Together, these two works explore how time and sound share geometric and cyclical qualities, inviting us to not only see time but also to hear it. They mark an essential moment in the artist’s process—bridging music theory, astronomy, and the perception of time through visual art.

From Grids to Lunar Structures

These two works illustrate the evolution of Soo Youn Kim’s exploration of time—from abstract rhythmic grids to spatial calendar systems rooted in lunar movement.

The first drawing (24 Solar Term) is based on the traditional Korean calendar, dividing the year into 24 segments. Using grid paper, the artist maps out time as color-coded data, transforming seasonal divisions into musical and visual rhythm. It forms the conceptual backbone for later Moon Calendar works.
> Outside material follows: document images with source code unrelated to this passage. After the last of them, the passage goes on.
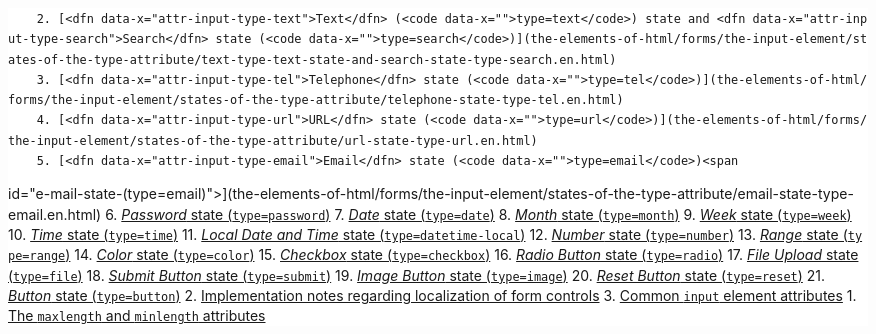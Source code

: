         2. [<dfn data-x="attr-input-type-text">Text</dfn> (<code data-x="">type=text</code>) state and <dfn data-x="attr-input-type-search">Search</dfn> state (<code data-x="">type=search</code>)](the-elements-of-html/forms/the-input-element/states-of-the-type-attribute/text-type-text-state-and-search-state-type-search.en.html)
        3. [<dfn data-x="attr-input-type-tel">Telephone</dfn> state (<code data-x="">type=tel</code>)](the-elements-of-html/forms/the-input-element/states-of-the-type-attribute/telephone-state-type-tel.en.html)
        4. [<dfn data-x="attr-input-type-url">URL</dfn> state (<code data-x="">type=url</code>)](the-elements-of-html/forms/the-input-element/states-of-the-type-attribute/url-state-type-url.en.html)
        5. [<dfn data-x="attr-input-type-email">Email</dfn> state (<code data-x="">type=email</code>)<span
  id="e-mail-state-(type=email)"></span>](the-elements-of-html/forms/the-input-element/states-of-the-type-attribute/email-state-type-email.en.html)
        6. [<dfn data-x="attr-input-type-password">Password</dfn> state (<code data-x="">type=password</code>)](the-elements-of-html/forms/the-input-element/states-of-the-type-attribute/password-state-type-password.en.html)
        7. [<dfn data-x="attr-input-type-date">Date</dfn> state (<code data-x="">type=date</code>)](the-elements-of-html/forms/the-input-element/states-of-the-type-attribute/date-state-type-date.en.html)
        8. [<dfn data-x="attr-input-type-month">Month</dfn> state (<code data-x="">type=month</code>)](the-elements-of-html/forms/the-input-element/states-of-the-type-attribute/month-state-type-month.en.html)
        9. [<dfn data-x="attr-input-type-week">Week</dfn> state (<code data-x="">type=week</code>)](the-elements-of-html/forms/the-input-element/states-of-the-type-attribute/week-state-type-week.en.html)
        10. [<dfn data-x="attr-input-type-time">Time</dfn> state (<code data-x="">type=time</code>)](the-elements-of-html/forms/the-input-element/states-of-the-type-attribute/time-state-type-time.en.html)
        11. [<dfn data-x="attr-input-type-datetime-local">Local Date and Time</dfn> state (<code data-x="">type=datetime-local</code>)](the-elements-of-html/forms/the-input-element/states-of-the-type-attribute/local-date-and-time-state-type-datetime-local.en.html)
        12. [<dfn id="number-state" data-x="attr-input-type-number">Number</dfn> state (<code data-x="">type=number</code>)](the-elements-of-html/forms/the-input-element/states-of-the-type-attribute/number-state-type-number.en.html)
        13. [<dfn data-x="attr-input-type-range">Range</dfn> state (<code data-x="">type=range</code>)](the-elements-of-html/forms/the-input-element/states-of-the-type-attribute/range-state-type-range.en.html)
        14. [<dfn data-x="attr-input-type-color">Color</dfn> state (<code data-x="">type=color</code>)](the-elements-of-html/forms/the-input-element/states-of-the-type-attribute/color-state-type-color.en.html)
        15. [<dfn data-x="attr-input-type-checkbox">Checkbox</dfn> state (<code data-x="">type=checkbox</code>)](the-elements-of-html/forms/the-input-element/states-of-the-type-attribute/checkbox-state-type-checkbox.en.html)
        16. [<dfn data-x="attr-input-type-radio">Radio Button</dfn> state (<code data-x="">type=radio</code>)](the-elements-of-html/forms/the-input-element/states-of-the-type-attribute/radio-button-state-type-radio.en.html)
        17. [<dfn data-x="attr-input-type-file">File Upload</dfn> state (<code data-x="">type=file</code>)](the-elements-of-html/forms/the-input-element/states-of-the-type-attribute/file-upload-state-type-file.en.html)
        18. [<dfn data-x="attr-input-type-submit">Submit Button</dfn> state (<code data-x="">type=submit</code>)](the-elements-of-html/forms/the-input-element/states-of-the-type-attribute/submit-button-state-type-submit.en.html)
        19. [<dfn data-x="attr-input-type-image">Image Button</dfn> state (<code data-x="">type=image</code>)](the-elements-of-html/forms/the-input-element/states-of-the-type-attribute/image-button-state-type-image.en.html)
        20. [<dfn data-x="attr-input-type-reset">Reset Button</dfn> state (<code data-x="">type=reset</code>)](the-elements-of-html/forms/the-input-element/states-of-the-type-attribute/reset-button-state-type-reset.en.html)
        21. [<dfn data-x="attr-input-type-button">Button</dfn> state (<code data-x="">type=button</code>)](the-elements-of-html/forms/the-input-element/states-of-the-type-attribute/button-state-type-button.en.html)
      2. [Implementation notes regarding localization of form controls](the-elements-of-html/forms/the-input-element/implementation-notes-regarding-localization-of-form-controls.en.html)
      3. [Common <code>input</code> element attributes](the-elements-of-html/forms/the-input-element/common-input-element-attributes/index.en.html)
        1. [The <code data-x="attr-input-maxlength">maxlength</code> and <code data-x="attr-input-minlength">minlength</code> attributes](the-elements-of-html/forms/the-input-element/common-input-element-attributes/the-maxlength-and-minlength-attributes.en.html)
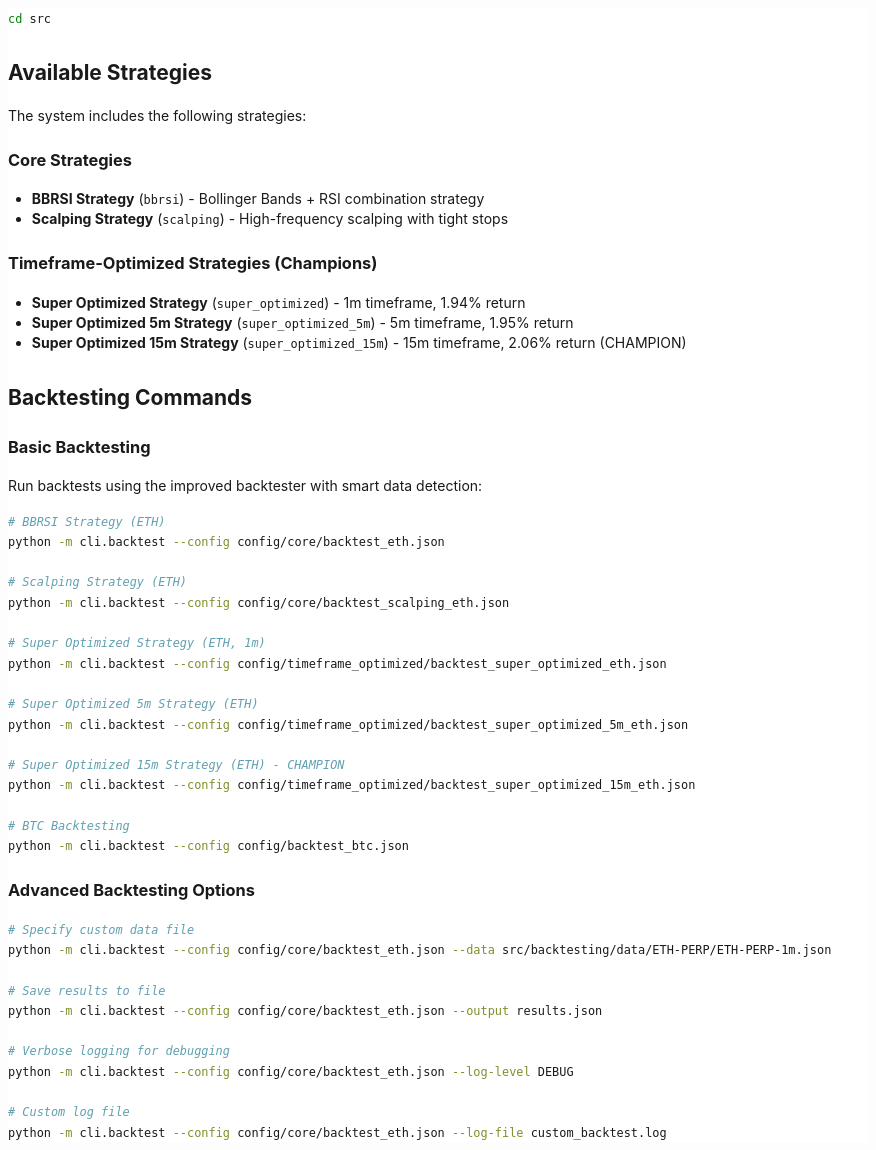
 ```bash
cd src
```

## Available Strategies

The system includes the following strategies:

### Core Strategies
- **BBRSI Strategy** (`bbrsi`) - Bollinger Bands + RSI combination strategy
- **Scalping Strategy** (`scalping`) - High-frequency scalping with tight stops

### Timeframe-Optimized Strategies (Champions)
- **Super Optimized Strategy** (`super_optimized`) - 1m timeframe, 1.94% return
- **Super Optimized 5m Strategy** (`super_optimized_5m`) - 5m timeframe, 1.95% return  
- **Super Optimized 15m Strategy** (`super_optimized_15m`) - 15m timeframe, 2.06% return (CHAMPION)

## Backtesting Commands

### Basic Backtesting

Run backtests using the improved backtester with smart data detection:

```bash
# BBRSI Strategy (ETH)
python -m cli.backtest --config config/core/backtest_eth.json

# Scalping Strategy (ETH)
python -m cli.backtest --config config/core/backtest_scalping_eth.json

# Super Optimized Strategy (ETH, 1m)
python -m cli.backtest --config config/timeframe_optimized/backtest_super_optimized_eth.json

# Super Optimized 5m Strategy (ETH)
python -m cli.backtest --config config/timeframe_optimized/backtest_super_optimized_5m_eth.json

# Super Optimized 15m Strategy (ETH) - CHAMPION
python -m cli.backtest --config config/timeframe_optimized/backtest_super_optimized_15m_eth.json

# BTC Backtesting
python -m cli.backtest --config config/backtest_btc.json
```

### Advanced Backtesting Options

```bash
# Specify custom data file
python -m cli.backtest --config config/core/backtest_eth.json --data src/backtesting/data/ETH-PERP/ETH-PERP-1m.json

# Save results to file
python -m cli.backtest --config config/core/backtest_eth.json --output results.json

# Verbose logging for debugging
python -m cli.backtest --config config/core/backtest_eth.json --log-level DEBUG

# Custom log file
python -m cli.backtest --config config/core/backtest_eth.json --log-file custom_backtest.log
```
The second drawing (Template for Moon Calendar – 31 Days) is a printed structural template that visualizes a full month as a linear time sequence bent into an elliptical form. Day 1 and 31 align with new moons, while day 15 marks the full moon, visually representing the lunar cycle as a continuum.

This template was later used in the production of Moon Calendar, Berlin 2017, marking the beginning of the artist’s lunar calendar works.

Together, they reveal a shift from measured abstraction to experiential temporality, laying the structural foundation for the Time Soundseries.

about TIME SOUND Ver. Eng
Introduction to the concept and visual-music structure of Time Sound (English).
about ZEITKLANG Ver. German
Introduction to the concept and visual-music structure of Time Sound (German).

Artist Notes

February 2016.
The phrase “In the beginning was the sound” had already taken root in my mind, but another one kept circling around it—“the sound of time.”
I was constantly trying to connect the origin of the universe with the beginning of sound.
Drawing after drawing, sketch after sketch, I tried to give form to that connection, to imagine how time might have begun with sound.

I remember those days clearly—days filled with questions, doubts, and quiet obsession.
How can I relate the beginning of time to the beginning of sound?
And then, finally, I found it.
As if my persistence had summoned it, I came across a small, unassuming book on music theory—one among many I had borrowed from the music library.
But this one held the key.

It was the first time I encountered the concept of the circle of fifths.
Had I studied piano a bit longer as a child, I might have come across it earlier.
But perhaps it had to arrive this way—through searching, through drawing, through listening.

From that moment on, I began to draw in earnest.
Lines and shapes became containers for my thoughts—links between time and rhythm, the sun and the moon, cycles and sound.
I didn’t yet have answers, only a need to give form to something that was always shifting, always just beyond reach.

These drawings—mind maps, radial diagrams, geometric scores—weren’t meant to be finished works.
They were traces of thought, sketches drawn in the margins of time.
Some looked like calendars, others like clock faces.
Some followed the logic of physics; others, the rhythm of memory.

Looking back now, this collection feels like the ground floor of everything that followed.
The Time Sound series began here—not with sound, but with silence, with diagrams, and with the quiet desire to understand how time could be shaped.